— Try it —
Every record that follows must be given again exactly.

(Beginning of Supplied data)

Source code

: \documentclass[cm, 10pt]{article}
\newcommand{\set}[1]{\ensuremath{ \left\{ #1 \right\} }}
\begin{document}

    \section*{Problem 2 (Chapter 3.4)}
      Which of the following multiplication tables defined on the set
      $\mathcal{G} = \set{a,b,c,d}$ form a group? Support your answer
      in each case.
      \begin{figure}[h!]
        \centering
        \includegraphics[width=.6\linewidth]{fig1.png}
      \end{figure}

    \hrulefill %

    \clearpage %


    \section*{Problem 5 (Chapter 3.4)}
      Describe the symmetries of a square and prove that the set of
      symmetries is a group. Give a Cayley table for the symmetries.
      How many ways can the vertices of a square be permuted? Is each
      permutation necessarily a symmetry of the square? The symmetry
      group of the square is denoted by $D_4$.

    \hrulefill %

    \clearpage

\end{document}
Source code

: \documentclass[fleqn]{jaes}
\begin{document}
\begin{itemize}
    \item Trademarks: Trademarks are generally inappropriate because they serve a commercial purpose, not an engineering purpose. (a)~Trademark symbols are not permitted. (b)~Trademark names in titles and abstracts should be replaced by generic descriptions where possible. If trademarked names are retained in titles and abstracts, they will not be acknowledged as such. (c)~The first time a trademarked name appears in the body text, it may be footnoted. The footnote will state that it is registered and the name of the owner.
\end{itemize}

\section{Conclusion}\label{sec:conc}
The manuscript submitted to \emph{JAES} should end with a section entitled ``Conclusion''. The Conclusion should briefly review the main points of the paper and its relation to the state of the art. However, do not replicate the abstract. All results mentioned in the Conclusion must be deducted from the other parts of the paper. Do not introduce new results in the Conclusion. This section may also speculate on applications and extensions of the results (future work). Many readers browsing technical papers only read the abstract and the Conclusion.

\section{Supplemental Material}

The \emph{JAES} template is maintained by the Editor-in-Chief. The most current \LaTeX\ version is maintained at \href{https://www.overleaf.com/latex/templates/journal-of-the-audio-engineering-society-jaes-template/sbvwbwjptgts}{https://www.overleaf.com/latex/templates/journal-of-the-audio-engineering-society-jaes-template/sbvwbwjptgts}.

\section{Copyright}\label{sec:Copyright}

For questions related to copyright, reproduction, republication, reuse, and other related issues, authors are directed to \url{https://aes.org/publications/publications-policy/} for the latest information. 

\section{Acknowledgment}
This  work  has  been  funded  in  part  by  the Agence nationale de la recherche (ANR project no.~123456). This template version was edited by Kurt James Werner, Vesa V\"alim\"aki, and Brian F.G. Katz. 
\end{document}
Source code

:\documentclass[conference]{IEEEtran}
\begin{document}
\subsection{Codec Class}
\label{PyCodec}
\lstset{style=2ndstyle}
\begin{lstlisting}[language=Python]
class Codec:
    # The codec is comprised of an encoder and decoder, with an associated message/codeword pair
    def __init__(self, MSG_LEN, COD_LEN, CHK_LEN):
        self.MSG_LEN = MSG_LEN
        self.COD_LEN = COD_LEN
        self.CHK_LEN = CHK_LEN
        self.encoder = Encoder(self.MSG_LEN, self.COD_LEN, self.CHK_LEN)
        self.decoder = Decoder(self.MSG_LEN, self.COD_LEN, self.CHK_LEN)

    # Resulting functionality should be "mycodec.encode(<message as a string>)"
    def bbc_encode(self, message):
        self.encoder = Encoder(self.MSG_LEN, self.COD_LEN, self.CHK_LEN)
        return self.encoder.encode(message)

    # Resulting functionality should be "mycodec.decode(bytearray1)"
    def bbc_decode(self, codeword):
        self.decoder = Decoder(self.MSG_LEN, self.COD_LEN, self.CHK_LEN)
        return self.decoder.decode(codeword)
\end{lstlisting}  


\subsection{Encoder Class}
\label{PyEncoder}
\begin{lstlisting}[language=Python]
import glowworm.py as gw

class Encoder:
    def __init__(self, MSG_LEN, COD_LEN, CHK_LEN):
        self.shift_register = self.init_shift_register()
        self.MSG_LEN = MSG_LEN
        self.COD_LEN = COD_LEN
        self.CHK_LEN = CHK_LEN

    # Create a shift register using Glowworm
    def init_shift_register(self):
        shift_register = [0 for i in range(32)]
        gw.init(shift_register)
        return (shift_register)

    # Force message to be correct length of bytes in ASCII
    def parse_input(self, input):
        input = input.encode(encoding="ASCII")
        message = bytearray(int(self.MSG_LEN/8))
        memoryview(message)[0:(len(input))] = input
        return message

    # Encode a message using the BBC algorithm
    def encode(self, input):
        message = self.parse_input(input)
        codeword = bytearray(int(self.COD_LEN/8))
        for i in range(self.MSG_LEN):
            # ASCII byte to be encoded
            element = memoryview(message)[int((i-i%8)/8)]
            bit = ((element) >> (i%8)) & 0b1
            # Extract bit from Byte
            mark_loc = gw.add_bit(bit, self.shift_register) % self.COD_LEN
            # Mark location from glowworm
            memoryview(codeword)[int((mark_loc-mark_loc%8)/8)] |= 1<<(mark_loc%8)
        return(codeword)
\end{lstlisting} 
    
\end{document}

(End of Supplied data)

— Result for this task —
Source code

: \documentclass[cm, 10pt]{article}
\newcommand{\set}[1]{\ensuremath{ \left\{ #1 \right\} }}
\begin{document}

    \section*{Problem 2 (Chapter 3.4)}
      Which of the following multiplication tables defined on the set
      $\mathcal{G} = \set{a,b,c,d}$ form a group? Support your answer
      in each case.
      \begin{figure}[h!]
        \centering
        \includegraphics[width=.6\linewidth]{fig1.png}
      \end{figure}

    \hrulefill %

    \clearpage %


    \section*{Problem 5 (Chapter 3.4)}
      Describe the symmetries of a square and prove that the set of
      symmetries is a group. Give a Cayley table for the symmetries.
      How many ways can the vertices of a square be permuted? Is each
      permutation necessarily a symmetry of the square? The symmetry
      group of the square is denoted by $D_4$.

    \hrulefill %

    \clearpage

\end{document}
Source code

: \documentclass[fleqn]{jaes}
\begin{document}
\begin{itemize}
    \item Trademarks: Trademarks are generally inappropriate because they serve a commercial purpose, not an engineering purpose. (a)~Trademark symbols are not permitted. (b)~Trademark names in titles and abstracts should be replaced by generic descriptions where possible. If trademarked names are retained in titles and abstracts, they will not be acknowledged as such. (c)~The first time a trademarked name appears in the body text, it may be footnoted. The footnote will state that it is registered and the name of the owner.
\end{itemize}

\section{Conclusion}\label{sec:conc}
The manuscript submitted to \emph{JAES} should end with a section entitled ``Conclusion''. The Conclusion should briefly review the main points of the paper and its relation to the state of the art. However, do not replicate the abstract. All results mentioned in the Conclusion must be deducted from the other parts of the paper. Do not introduce new results in the Conclusion. This section may also speculate on applications and extensions of the results (future work). Many readers browsing technical papers only read the abstract and the Conclusion.

\section{Supplemental Material}

The \emph{JAES} template is maintained by the Editor-in-Chief. The most current \LaTeX\ version is maintained at \href{https://www.overleaf.com/latex/templates/journal-of-the-audio-engineering-society-jaes-template/sbvwbwjptgts}{https://www.overleaf.com/latex/templates/journal-of-the-audio-engineering-society-jaes-template/sbvwbwjptgts}.

\section{Copyright}\label{sec:Copyright}

For questions related to copyright, reproduction, republication, reuse, and other related issues, authors are directed to \url{https://aes.org/publications/publications-policy/} for the latest information. 

\section{Acknowledgment}
This  work  has  been  funded  in  part  by  the Agence nationale de la recherche (ANR project no.~123456). This template version was edited by Kurt James Werner, Vesa V\"alim\"aki, and Brian F.G. Katz. 
\end{document}
Source code

:\documentclass[conference]{IEEEtran}
\begin{document}
\subsection{Codec Class}
\label{PyCodec}
\lstset{style=2ndstyle}
\begin{lstlisting}[language=Python]
class Codec:
    # The codec is comprised of an encoder and decoder, with an associated message/codeword pair
    def __init__(self, MSG_LEN, COD_LEN, CHK_LEN):
        self.MSG_LEN = MSG_LEN
        self.COD_LEN = COD_LEN
        self.CHK_LEN = CHK_LEN
        self.encoder = Encoder(self.MSG_LEN, self.COD_LEN, self.CHK_LEN)
        self.decoder = Decoder(self.MSG_LEN, self.COD_LEN, self.CHK_LEN)

    # Resulting functionality should be "mycodec.encode(<message as a string>)"
    def bbc_encode(self, message):
        self.encoder = Encoder(self.MSG_LEN, self.COD_LEN, self.CHK_LEN)
        return self.encoder.encode(message)

    # Resulting functionality should be "mycodec.decode(bytearray1)"
    def bbc_decode(self, codeword):
        self.decoder = Decoder(self.MSG_LEN, self.COD_LEN, self.CHK_LEN)
        return self.decoder.decode(codeword)
\end{lstlisting}  


\subsection{Encoder Class}
\label{PyEncoder}
\begin{lstlisting}[language=Python]
import glowworm.py as gw

class Encoder:
    def __init__(self, MSG_LEN, COD_LEN, CHK_LEN):
        self.shift_register = self.init_shift_register()
        self.MSG_LEN = MSG_LEN
        self.COD_LEN = COD_LEN
        self.CHK_LEN = CHK_LEN

    # Create a shift register using Glowworm
    def init_shift_register(self):
        shift_register = [0 for i in range(32)]
        gw.init(shift_register)
        return (shift_register)

    # Force message to be correct length of bytes in ASCII
    def parse_input(self, input):
        input = input.encode(encoding="ASCII")
        message = bytearray(int(self.MSG_LEN/8))
        memoryview(message)[0:(len(input))] = input
        return message

    # Encode a message using the BBC algorithm
    def encode(self, input):
        message = self.parse_input(input)
        codeword = bytearray(int(self.COD_LEN/8))
        for i in range(self.MSG_LEN):
            # ASCII byte to be encoded
            element = memoryview(message)[int((i-i%8)/8)]
            bit = ((element) >> (i%8)) & 0b1
            # Extract bit from Byte
            mark_loc = gw.add_bit(bit, self.shift_register) % self.COD_LEN
            # Mark location from glowworm
            memoryview(codeword)[int((mark_loc-mark_loc%8)/8)] |= 1<<(mark_loc%8)
        return(codeword)
\end{lstlisting} 
    
\end{document}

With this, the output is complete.